The issue I have is articles like this always try to make things stupidly
configurable and general - like "I want to be able to hot swap this algorithm
at runtime".

------
ashearer
I've come to view layers of abstraction as creating technical rent. This is
not the same as technical debt. Each new abstraction layer has a manageable
initial cost, but it needs to be paid again every time a programmer revisits
the code, by rebuilding the abstraction in his or her head.

The worst part is when the layer of abstraction is justified as an
intervention against potential technical debt: a small cost now to avoid
possible interest payments in the future. When, in reality, the small cost has
to be paid over and over, even if it turns out that the requirements never
change in the particular direction that the abstraction anticipates.

Occasionally the abstraction does actually provide enough benefits to outweigh
its future costs, but failure to recognize the existence of those costs leads
to poor decisions.

------
jacquesm
The first time I saw the GNU 'hello world' package it gave me exactly the same
feeling.

The amount of superstructure piled on top of a simple thing in concept is
making programming much less accessible than it needs to be. By the time you
understand the scaffolding you've lost sight of the problem.

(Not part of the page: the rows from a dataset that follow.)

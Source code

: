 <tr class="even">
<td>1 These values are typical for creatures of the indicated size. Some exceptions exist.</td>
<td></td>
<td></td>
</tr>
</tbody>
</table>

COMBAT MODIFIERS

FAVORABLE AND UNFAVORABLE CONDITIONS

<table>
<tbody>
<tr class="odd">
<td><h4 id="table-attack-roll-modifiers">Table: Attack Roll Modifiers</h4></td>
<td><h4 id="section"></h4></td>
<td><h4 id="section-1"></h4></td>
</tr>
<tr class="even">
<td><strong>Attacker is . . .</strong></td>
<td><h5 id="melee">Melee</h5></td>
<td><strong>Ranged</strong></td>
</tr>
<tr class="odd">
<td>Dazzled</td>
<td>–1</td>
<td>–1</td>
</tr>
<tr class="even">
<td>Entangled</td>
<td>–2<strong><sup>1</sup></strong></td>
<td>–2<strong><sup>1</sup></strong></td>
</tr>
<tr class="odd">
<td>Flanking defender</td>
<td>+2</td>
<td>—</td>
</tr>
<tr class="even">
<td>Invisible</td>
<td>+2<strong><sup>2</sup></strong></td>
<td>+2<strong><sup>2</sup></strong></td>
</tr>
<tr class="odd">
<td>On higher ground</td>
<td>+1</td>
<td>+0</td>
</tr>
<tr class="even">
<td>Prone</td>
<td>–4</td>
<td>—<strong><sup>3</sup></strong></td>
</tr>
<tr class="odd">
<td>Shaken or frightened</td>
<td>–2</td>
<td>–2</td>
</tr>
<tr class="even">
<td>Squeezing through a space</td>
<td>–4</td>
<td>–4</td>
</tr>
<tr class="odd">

The clojure example elsewhere in this thread it a really nice breath of fresh
air, unfortunately it still needs all of java to run, and the number of times
I've run in to obscure classpath issues and runtime problems are large enough
to remind me that clojure is not entirely free from this sort of heritage
either. That does not reflect on the language, but clojure has enough java
roots that some of the issues are quite familiar.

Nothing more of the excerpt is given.